_DIRECTIONS FOR THIS TASK_: If a line in the data below contains the word "Verb", copy it out.

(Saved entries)
>>

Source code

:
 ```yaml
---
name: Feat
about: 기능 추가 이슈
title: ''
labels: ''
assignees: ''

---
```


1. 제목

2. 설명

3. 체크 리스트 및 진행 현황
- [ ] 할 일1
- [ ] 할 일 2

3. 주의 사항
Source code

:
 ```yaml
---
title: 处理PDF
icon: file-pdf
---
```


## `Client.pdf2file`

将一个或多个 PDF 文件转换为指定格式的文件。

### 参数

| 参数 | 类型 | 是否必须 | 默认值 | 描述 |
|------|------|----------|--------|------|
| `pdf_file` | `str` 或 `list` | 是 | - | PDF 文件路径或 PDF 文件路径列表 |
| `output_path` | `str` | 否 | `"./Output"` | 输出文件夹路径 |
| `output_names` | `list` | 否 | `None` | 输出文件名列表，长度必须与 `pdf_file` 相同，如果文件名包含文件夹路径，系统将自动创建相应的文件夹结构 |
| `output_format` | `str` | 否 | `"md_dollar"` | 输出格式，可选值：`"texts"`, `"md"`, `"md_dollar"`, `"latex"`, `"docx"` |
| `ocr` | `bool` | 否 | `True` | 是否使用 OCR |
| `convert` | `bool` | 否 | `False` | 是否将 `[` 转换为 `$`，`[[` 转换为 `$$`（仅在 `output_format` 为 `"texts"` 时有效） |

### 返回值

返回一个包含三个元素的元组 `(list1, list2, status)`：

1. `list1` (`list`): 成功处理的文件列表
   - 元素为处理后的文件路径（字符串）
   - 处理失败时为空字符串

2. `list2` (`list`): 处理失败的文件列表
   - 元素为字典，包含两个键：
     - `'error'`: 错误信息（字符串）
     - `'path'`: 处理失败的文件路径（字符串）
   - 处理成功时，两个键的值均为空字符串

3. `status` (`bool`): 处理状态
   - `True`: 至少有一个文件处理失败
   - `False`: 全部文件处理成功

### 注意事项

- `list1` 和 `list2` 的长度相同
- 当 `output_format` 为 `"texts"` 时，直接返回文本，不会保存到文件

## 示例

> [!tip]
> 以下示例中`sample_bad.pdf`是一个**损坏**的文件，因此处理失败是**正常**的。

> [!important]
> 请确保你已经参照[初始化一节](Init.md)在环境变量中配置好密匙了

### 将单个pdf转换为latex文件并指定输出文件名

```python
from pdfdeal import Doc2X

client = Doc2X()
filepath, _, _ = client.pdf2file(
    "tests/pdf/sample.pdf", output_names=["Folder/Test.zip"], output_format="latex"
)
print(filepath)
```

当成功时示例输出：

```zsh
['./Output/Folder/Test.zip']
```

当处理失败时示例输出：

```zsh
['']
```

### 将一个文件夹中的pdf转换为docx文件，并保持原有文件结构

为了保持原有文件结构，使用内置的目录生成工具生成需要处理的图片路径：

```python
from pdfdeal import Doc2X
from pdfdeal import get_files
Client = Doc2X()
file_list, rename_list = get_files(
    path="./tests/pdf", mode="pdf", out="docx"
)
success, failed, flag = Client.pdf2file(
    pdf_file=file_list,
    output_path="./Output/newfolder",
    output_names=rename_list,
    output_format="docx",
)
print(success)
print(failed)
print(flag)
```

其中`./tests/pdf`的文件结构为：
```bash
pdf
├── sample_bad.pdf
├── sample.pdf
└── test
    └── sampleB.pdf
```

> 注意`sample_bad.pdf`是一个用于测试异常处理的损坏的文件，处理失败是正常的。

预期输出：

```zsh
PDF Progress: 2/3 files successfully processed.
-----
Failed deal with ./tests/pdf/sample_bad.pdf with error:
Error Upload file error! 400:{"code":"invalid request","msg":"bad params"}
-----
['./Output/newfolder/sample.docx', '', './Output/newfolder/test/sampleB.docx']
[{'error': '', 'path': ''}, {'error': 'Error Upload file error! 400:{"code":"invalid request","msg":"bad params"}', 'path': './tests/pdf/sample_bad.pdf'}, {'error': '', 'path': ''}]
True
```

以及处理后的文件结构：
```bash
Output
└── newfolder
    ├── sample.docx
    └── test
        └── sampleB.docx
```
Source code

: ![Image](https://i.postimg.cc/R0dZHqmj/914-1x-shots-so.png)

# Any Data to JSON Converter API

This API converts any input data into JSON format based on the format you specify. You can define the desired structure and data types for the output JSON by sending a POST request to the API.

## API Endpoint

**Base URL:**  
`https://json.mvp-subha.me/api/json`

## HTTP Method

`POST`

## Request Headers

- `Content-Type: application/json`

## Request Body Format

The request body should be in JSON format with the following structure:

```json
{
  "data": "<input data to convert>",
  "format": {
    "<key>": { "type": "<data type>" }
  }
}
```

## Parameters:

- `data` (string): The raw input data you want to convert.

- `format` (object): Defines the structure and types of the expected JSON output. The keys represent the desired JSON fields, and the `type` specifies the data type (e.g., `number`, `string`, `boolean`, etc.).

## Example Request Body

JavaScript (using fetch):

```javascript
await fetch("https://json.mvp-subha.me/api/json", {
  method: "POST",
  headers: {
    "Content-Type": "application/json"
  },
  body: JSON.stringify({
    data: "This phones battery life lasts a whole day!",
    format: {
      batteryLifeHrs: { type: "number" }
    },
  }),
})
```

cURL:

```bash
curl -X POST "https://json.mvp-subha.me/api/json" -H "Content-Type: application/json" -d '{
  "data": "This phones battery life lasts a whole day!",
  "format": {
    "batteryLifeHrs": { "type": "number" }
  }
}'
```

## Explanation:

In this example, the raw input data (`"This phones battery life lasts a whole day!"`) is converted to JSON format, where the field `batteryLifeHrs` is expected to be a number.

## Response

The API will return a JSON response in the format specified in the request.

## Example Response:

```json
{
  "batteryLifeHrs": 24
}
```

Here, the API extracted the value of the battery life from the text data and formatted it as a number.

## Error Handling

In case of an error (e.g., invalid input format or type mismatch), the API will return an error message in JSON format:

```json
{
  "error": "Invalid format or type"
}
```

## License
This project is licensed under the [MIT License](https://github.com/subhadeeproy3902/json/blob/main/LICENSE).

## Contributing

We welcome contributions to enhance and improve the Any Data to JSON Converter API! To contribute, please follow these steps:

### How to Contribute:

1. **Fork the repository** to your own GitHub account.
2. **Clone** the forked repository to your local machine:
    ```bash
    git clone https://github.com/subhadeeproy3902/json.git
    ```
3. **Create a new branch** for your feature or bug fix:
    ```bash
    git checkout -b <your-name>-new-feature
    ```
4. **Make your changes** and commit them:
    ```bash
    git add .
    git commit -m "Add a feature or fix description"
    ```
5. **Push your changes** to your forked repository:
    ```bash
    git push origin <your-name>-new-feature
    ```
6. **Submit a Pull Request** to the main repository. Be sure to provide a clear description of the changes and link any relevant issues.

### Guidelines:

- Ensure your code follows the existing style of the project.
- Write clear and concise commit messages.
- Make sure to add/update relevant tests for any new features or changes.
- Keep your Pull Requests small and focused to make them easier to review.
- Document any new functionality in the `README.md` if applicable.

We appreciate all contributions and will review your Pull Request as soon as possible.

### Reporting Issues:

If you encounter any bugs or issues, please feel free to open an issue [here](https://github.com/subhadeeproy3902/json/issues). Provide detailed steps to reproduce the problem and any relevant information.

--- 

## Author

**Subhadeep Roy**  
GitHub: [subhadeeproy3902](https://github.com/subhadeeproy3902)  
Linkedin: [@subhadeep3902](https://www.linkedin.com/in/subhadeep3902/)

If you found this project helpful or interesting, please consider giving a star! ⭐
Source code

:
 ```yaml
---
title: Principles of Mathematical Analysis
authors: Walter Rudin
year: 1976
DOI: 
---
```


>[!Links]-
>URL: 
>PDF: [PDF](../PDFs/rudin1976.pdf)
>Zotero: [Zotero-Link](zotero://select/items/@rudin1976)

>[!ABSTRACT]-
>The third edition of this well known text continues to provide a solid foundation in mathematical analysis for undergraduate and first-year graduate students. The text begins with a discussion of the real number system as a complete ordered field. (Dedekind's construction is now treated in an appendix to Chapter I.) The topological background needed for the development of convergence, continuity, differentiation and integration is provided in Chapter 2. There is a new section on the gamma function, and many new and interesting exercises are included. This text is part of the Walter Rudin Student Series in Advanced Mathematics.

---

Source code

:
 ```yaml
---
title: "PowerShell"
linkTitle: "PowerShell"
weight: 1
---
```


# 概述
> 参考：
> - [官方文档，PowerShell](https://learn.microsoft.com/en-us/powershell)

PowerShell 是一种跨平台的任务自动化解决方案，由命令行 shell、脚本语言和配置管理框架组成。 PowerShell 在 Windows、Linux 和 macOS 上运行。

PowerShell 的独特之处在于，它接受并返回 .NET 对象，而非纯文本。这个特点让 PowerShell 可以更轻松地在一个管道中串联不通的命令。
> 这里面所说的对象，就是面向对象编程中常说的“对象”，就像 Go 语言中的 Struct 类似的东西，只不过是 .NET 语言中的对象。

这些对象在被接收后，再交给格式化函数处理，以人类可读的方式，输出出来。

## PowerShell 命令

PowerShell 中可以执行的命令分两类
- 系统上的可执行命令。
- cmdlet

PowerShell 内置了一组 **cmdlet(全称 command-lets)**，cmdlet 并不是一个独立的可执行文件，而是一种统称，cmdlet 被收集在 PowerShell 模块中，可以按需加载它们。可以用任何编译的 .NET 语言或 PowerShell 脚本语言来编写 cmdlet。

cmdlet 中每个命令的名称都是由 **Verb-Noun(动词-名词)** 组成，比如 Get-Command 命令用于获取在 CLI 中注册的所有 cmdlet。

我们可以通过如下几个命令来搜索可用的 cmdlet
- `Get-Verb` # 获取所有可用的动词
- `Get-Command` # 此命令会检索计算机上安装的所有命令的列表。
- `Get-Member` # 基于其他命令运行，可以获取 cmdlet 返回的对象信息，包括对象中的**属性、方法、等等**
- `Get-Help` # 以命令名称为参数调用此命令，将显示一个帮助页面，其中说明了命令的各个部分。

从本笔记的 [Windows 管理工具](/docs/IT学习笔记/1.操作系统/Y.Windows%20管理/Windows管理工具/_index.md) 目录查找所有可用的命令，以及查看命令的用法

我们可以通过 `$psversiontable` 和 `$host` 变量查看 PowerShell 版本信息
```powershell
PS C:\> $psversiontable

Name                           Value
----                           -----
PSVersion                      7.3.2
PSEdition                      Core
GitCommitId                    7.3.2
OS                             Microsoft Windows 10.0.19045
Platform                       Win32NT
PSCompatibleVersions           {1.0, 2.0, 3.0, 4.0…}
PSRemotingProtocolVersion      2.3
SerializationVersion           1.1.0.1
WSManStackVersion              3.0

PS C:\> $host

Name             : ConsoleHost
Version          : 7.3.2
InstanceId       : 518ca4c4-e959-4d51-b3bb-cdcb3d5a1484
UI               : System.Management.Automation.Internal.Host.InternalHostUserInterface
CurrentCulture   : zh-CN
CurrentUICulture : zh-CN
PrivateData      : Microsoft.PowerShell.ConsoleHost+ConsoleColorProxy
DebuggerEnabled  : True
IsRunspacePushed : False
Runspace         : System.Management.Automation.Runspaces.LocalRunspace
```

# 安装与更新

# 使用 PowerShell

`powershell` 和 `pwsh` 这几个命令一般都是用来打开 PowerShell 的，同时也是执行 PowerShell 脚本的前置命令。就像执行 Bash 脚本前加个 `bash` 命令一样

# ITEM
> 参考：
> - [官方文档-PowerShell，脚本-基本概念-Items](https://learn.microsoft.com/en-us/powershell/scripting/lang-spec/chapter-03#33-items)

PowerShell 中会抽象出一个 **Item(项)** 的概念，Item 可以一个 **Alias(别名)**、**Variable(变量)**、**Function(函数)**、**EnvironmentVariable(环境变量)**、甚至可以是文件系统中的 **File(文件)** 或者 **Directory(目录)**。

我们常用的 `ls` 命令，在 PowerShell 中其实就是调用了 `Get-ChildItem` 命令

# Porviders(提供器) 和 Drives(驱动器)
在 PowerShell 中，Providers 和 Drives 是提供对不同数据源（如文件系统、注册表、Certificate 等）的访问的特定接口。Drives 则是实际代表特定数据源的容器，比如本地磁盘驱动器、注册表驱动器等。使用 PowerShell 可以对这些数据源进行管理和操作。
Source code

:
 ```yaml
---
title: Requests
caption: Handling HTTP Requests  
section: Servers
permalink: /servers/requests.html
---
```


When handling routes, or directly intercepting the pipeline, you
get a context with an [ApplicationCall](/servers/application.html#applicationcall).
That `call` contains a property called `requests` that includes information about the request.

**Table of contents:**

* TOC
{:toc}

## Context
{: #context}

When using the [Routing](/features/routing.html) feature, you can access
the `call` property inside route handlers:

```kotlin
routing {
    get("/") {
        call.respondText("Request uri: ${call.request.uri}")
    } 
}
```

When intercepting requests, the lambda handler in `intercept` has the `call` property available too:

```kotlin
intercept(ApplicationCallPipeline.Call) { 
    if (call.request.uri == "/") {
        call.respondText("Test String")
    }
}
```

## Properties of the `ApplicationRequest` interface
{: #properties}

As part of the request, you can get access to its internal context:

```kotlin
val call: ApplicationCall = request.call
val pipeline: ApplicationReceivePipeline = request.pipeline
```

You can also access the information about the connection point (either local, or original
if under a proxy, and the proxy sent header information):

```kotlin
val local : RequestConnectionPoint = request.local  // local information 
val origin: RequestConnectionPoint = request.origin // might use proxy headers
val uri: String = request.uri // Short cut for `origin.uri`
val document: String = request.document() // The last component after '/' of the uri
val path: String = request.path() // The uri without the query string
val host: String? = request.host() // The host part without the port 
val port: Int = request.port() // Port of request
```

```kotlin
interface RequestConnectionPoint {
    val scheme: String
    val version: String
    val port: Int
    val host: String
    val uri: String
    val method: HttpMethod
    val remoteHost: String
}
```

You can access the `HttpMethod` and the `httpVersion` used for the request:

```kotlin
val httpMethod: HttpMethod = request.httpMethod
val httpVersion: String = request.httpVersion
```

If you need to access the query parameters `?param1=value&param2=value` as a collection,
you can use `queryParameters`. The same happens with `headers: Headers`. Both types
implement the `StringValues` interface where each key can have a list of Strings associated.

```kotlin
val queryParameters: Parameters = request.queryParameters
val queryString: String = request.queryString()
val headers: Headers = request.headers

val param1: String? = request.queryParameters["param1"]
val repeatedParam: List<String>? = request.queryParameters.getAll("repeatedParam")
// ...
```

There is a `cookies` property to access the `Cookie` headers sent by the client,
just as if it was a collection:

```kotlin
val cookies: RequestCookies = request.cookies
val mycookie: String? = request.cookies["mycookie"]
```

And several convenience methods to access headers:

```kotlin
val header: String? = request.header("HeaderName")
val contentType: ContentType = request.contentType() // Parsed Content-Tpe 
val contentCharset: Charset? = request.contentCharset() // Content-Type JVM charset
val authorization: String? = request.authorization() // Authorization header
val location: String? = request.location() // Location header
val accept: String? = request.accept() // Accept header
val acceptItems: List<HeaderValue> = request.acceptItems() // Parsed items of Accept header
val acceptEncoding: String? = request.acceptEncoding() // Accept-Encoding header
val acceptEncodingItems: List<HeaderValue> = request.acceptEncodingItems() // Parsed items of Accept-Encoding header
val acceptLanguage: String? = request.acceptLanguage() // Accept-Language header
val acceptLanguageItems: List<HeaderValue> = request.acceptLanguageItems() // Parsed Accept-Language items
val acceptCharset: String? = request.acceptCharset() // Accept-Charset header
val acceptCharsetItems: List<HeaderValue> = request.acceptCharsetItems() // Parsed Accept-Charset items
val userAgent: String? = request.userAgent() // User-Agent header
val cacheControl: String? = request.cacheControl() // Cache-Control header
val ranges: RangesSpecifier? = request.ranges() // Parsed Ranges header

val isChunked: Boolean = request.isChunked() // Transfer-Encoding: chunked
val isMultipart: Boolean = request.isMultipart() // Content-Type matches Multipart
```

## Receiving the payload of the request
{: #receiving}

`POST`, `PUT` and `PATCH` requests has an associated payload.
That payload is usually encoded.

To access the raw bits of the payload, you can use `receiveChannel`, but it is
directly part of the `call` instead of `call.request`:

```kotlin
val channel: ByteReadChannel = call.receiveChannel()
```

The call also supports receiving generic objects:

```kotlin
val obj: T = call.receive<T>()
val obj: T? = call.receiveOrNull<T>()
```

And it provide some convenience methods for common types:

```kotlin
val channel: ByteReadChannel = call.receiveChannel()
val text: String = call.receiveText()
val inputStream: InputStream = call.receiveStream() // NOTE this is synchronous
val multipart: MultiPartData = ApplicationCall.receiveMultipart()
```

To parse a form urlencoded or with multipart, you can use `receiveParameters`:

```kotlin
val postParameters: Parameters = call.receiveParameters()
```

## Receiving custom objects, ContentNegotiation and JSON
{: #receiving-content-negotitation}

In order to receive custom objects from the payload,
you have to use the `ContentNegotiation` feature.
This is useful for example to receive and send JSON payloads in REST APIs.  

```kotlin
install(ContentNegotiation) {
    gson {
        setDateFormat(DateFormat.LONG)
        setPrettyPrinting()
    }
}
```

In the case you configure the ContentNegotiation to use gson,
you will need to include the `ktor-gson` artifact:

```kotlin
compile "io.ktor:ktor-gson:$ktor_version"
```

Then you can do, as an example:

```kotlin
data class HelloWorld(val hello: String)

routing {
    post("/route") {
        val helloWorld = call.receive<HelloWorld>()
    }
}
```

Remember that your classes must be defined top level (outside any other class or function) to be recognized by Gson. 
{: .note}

<<

_TASK OUTPUT_:
cmdlet 中每个命令的名称都是由 **Verb-Noun(动词-名词)** 组成，比如 Get-Command 命令用于获取在 CLI 中注册的所有 cmdlet。
- `Get-Verb` # 获取所有可用的动词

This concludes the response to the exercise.